** Information supplied follows **

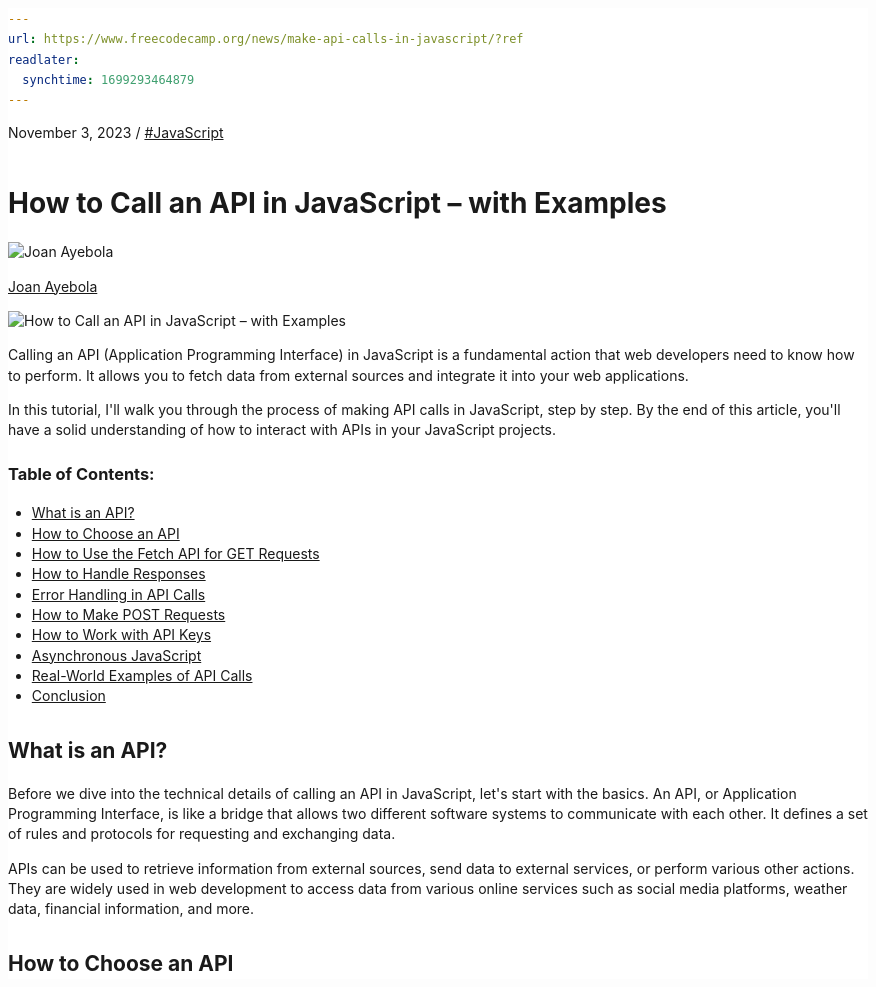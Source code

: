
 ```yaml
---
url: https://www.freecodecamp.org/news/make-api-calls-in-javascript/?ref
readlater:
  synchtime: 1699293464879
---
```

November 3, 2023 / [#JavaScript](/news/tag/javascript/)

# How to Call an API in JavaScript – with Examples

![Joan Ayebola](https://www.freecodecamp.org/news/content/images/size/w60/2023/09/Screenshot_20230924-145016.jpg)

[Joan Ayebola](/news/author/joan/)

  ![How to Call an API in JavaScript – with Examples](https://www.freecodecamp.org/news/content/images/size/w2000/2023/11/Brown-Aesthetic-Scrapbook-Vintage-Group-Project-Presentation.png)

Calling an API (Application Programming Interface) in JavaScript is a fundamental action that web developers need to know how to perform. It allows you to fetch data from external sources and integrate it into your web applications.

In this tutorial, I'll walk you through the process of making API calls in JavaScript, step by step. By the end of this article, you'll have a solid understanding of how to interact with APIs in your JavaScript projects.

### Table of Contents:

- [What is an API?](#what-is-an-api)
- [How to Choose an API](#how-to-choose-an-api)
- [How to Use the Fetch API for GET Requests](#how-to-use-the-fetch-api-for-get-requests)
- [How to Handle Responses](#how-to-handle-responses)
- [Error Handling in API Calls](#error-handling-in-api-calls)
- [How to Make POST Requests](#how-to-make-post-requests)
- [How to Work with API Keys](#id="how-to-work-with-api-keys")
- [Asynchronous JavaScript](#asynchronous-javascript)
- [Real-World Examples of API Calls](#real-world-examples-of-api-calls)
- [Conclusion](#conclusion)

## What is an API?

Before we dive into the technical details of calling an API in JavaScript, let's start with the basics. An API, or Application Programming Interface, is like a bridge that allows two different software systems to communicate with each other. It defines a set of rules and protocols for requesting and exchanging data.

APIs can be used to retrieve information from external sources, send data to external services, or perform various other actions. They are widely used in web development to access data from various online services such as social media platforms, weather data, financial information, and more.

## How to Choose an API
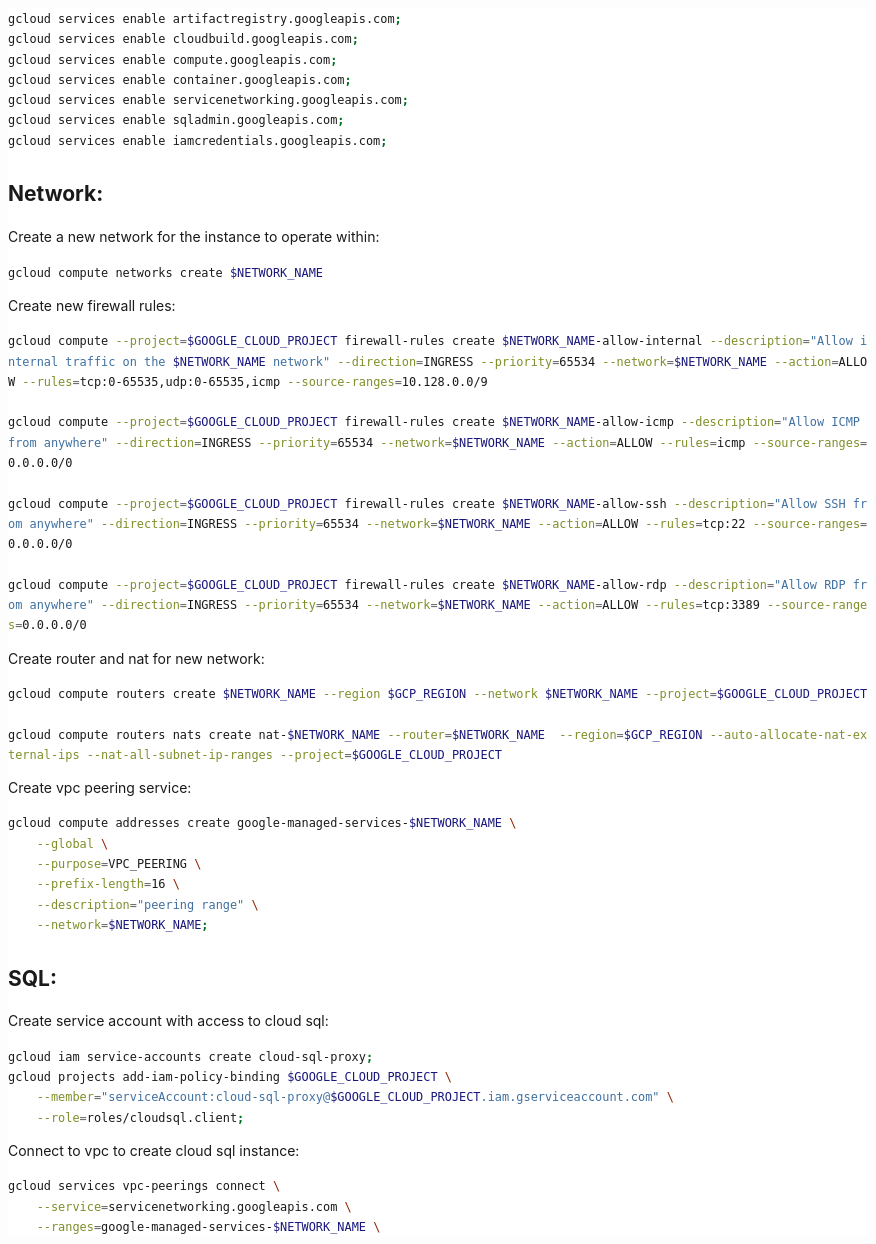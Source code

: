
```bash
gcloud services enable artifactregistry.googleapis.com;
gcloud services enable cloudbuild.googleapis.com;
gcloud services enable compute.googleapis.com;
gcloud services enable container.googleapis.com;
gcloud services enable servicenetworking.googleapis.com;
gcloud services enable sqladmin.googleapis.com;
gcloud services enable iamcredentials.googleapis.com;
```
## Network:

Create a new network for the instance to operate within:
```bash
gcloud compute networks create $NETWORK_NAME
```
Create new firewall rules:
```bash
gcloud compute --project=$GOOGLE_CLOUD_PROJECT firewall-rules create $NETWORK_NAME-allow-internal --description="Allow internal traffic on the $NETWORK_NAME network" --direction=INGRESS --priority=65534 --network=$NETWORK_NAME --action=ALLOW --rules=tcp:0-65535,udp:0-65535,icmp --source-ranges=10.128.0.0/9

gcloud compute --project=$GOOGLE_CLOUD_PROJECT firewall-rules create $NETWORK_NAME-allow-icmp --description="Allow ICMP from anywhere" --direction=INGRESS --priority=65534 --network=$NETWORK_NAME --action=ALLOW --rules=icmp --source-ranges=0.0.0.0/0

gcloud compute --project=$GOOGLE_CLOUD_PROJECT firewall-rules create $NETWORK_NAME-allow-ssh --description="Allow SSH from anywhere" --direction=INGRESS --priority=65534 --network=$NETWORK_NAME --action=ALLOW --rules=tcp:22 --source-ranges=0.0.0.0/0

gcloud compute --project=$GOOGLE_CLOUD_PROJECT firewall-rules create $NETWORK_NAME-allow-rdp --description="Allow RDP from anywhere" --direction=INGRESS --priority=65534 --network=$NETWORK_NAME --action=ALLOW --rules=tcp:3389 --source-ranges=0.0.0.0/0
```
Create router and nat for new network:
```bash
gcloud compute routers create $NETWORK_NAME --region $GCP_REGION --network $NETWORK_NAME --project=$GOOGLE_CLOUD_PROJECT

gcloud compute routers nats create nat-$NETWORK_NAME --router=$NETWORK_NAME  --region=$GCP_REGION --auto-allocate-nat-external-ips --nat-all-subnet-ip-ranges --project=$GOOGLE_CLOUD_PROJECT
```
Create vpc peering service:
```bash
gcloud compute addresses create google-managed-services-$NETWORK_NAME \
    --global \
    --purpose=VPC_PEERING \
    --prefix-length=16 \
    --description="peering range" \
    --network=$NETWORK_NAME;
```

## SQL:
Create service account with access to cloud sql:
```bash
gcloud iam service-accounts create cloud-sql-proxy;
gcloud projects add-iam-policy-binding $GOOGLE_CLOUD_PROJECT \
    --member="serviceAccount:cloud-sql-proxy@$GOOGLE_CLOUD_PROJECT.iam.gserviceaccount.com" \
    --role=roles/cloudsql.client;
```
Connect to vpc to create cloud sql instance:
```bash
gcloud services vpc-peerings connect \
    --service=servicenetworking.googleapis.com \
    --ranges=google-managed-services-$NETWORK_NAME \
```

** End of Information supplied **

[Description of the task]
Transcribe, from the records above, the first line and every line after it up to and including the line with "Calling an API (Application"; omit pictures.

[Reply to the task]
Source code

:
 ```yaml
---
url: https://www.freecodecamp.org/news/make-api-calls-in-javascript/?ref
readlater:
  synchtime: 1699293464879
---
```

November 3, 2023 / [#JavaScript](/news/tag/javascript/)

# How to Call an API in JavaScript – with Examples

![Joan Ayebola](https://www.freecodecamp.org/news/content/images/size/w60/2023/09/Screenshot_20230924-145016.jpg)

[Joan Ayebola](/news/author/joan/)

  ![How to Call an API in JavaScript – with Examples](https://www.freecodecamp.org/news/content/images/size/w2000/2023/11/Brown-Aesthetic-Scrapbook-Vintage-Group-Project-Presentation.png)

Calling an API (Application Programming Interface) in JavaScript is a fundamental action that web developers need to know how to perform. It allows you to fetch data from external sources and integrate it into your web applications.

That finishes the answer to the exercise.